“An urgent call for our times” – Bishop Graham Usher reflects on the Lambeth Call on the Environment and Sustainable Development

September 13, 2023 in News

I welcome the Environmental Call. It is an urgent Call for our times and needs urgent action by Anglicans in all places across our single island planet home. Do read it, join in the conversation, and begin to take action.

As the Call says we have been gifted a world of breath-taking beauty, astounding abundance and intricate interconnection. However, despite our calling to be good stewards and care for the land, we have failed to do so.

Here in the UK we are one of the ‘most nature-depleted countries in the world’. 41% of species have declined since 1970. Our flying insect population has declined by 60% in the last 20 years. 97% of UK wildflower meadows have been lost since the 1930s. There is much to lament.
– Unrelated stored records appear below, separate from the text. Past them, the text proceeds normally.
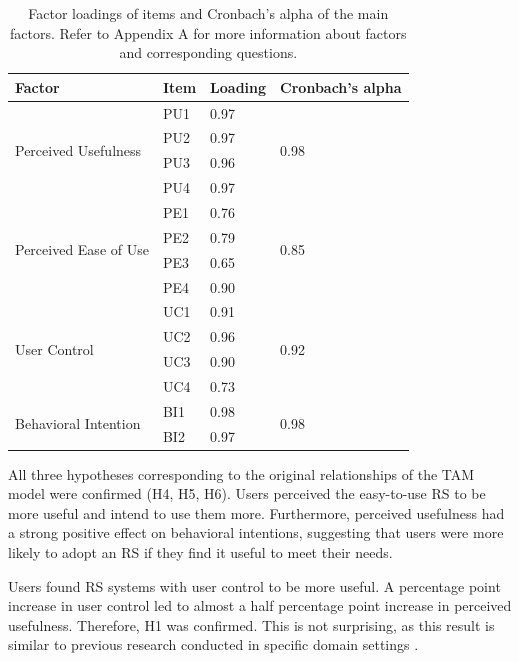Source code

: \documentclass[a4paper,12pt]{article}
\begin{document}
\begin{table}[ht]
\centering
\begin{tabular}{llll}
\hline
\textbf{Factor}             & \textbf{Item} & \textbf{Loading} & \textbf{Cronbach's alpha} \\ \hline
\multirow{4}{*}{Perceived Usefulness} & PU1   & 0.97 & \multirow{4}{*}{0.98}  \\
                             & PU2   & 0.97  \\
                             & PU3   & 0.96  \\
                             & PU4   & 0.97   \\ \hline
\multirow{4}{*}{Perceived Ease of Use} & PE1   & 0.76 & \multirow{4}{*}{0.85} \\
                             & PE2   & 0.79  \\
                             & PE3   & 0.65  \\
                             & PE4   & 0.90  \\ \hline
\multirow{4}{*}{User Control} & UC1   & 0.91  & \multirow{4}{*}{0.92} \\
                             & UC2   & 0.96  \\
                             & UC3   & 0.90  \\
                             & UC4   & 0.73  \\ \hline
\multirow{2}{*}{Behavioral Intention} & BI1   & 0.98  & \multirow{2}{*}{0.98} \\
                             & BI2   & 0.97  \\ \hline
\end{tabular}
\caption[Factor loadings of items]{Factor loadings of items and Cronbach's alpha of the main factors. Refer to Appendix A for more information about factors and corresponding questions.}
\label{tab:factorloadings}
\end{table}

All three hypotheses corresponding to the original relationships of the TAM model were confirmed (H4, H5, H6). Users perceived the easy-to-use RS to be more useful and intend to use them more.  Furthermore, perceived usefulness had a strong positive effect on behavioral intentions, suggesting that users were more likely to adopt an RS if they find it useful to meet their needs.

Users found RS systems with user control to be more useful. A percentage point increase in user control led to almost a half percentage point increase in perceived usefulness. Therefore, H1 was confirmed. This is not surprising, as this result is similar to previous research conducted in specific domain settings \citep{bostandjiev2012tasteweights, millecampControllingSpotifyRecommendations2018}. 
\end{document}
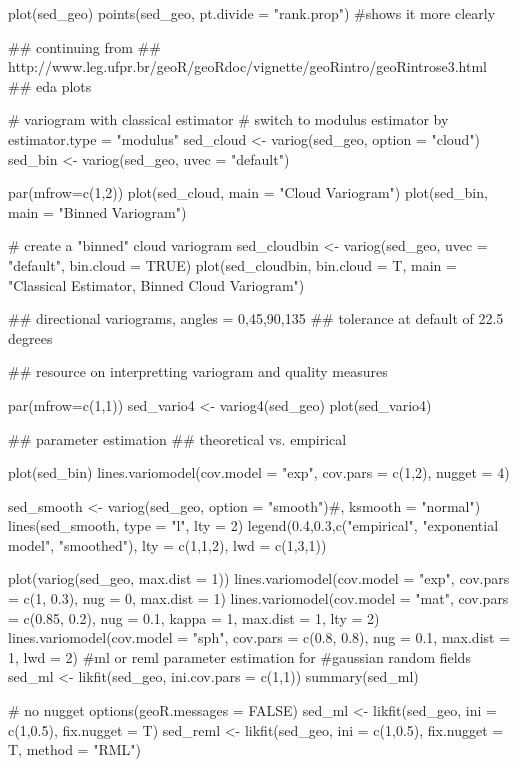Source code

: \documentclass[a4paper]{article}
\begin{document}
plot(sed_geo)
points(sed_geo, pt.divide = "rank.prop")
#shows it more clearly

## continuing from
## http://www.leg.ufpr.br/geoR/geoRdoc/vignette/geoRintro/geoRintrose3.html
## eda plots


# variogram with classical estimator
# switch to modulus estimator by estimator.type = "modulus"
sed_cloud <- variog(sed_geo, option = "cloud")
sed_bin <- variog(sed_geo, uvec = "default")

par(mfrow=c(1,2))
plot(sed_cloud, main = "Cloud Variogram")
plot(sed_bin, main = "Binned Variogram")

# create a "binned" cloud variogram
sed_cloudbin <- variog(sed_geo, uvec = "default",
                       bin.cloud = TRUE)
plot(sed_cloudbin, bin.cloud = T, main = 
       "Classical Estimator, Binned Cloud Variogram")

## directional variograms, angles = 0,45,90,135
## tolerance at default of 22.5 degrees

## resource on interpretting variogram and quality measures

par(mfrow=c(1,1))
sed_vario4 <- variog4(sed_geo)
plot(sed_vario4)

## parameter estimation
## theoretical vs. empirical

plot(sed_bin)
lines.variomodel(cov.model = "exp", cov.pars = c(1,2),
                 nugget = 4)

sed_smooth <- variog(sed_geo, option = "smooth")#, ksmooth = "normal")
lines(sed_smooth, type = "l", lty = 2)
legend(0.4,0.3,c("empirical", "exponential model", 
                 "smoothed"), lty = c(1,1,2), lwd = c(1,3,1))


plot(variog(sed_geo, max.dist = 1)) 
lines.variomodel(cov.model = "exp", cov.pars = c(1, 
                                                   0.3), nug = 0, max.dist = 1) 
lines.variomodel(cov.model = "mat", cov.pars = c(0.85, 
                                                     0.2), nug = 0.1, kappa = 1, max.dist = 1, 
                     lty = 2) 
lines.variomodel(cov.model = "sph", cov.pars = c(0.8, 
                                                      0.8), nug = 0.1, max.dist = 1, lwd = 2)
#ml or reml parameter estimation for
#gaussian random fields
sed_ml <- likfit(sed_geo, ini.cov.pars = c(1,1))
summary(sed_ml)

# no nugget
options(geoR.messages = FALSE)
sed_ml <- likfit(sed_geo, ini = c(1,0.5),
                  fix.nugget = T)
sed_reml <- likfit(sed_geo, ini = c(1,0.5),
                   fix.nugget = T,
                   method = "RML")
\end{document}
Gus Speth, the American climate change activist, said, “I used to think that top environmental problems were biodiversity loss, ecosystem collapse and climate change. I thought that thirty years of good science could address these problems. I was wrong. The top environmental problems are selfishness, greed and apathy, and to deal with these we need a cultural and spiritual transformation.”

I believe that our Christian faith inspires that spiritual transformation. A calling to live gently on the earth, to repent of our ecological sins, and to be bearers of Christ’s light for all creation, should all be part of our Christian witness to the world.

In particularly, I hope lots of us will join in the Communion Forest initiative – ‘to protect and restore forests and other ecosystems across our planet and commit to promoting tree growing at the time of confirmation, and other key life and faith moments, as a symbol of spiritual growth.’ The Communion Forest is a practical, spiritual and symbolic response to the environmental crisis, and an act of Christian hope for the well-being of humanity and all God’s creation.

The Anglican Church in Tanzania has planted 310,000 tree seedlings across 69 villages. The Anglican Church of Kenya has planted 2,000,000 trees and is planning to plant 15 million by 2026. The Church of South India has worked with school children to plant 50,000 trees over the past 10 years.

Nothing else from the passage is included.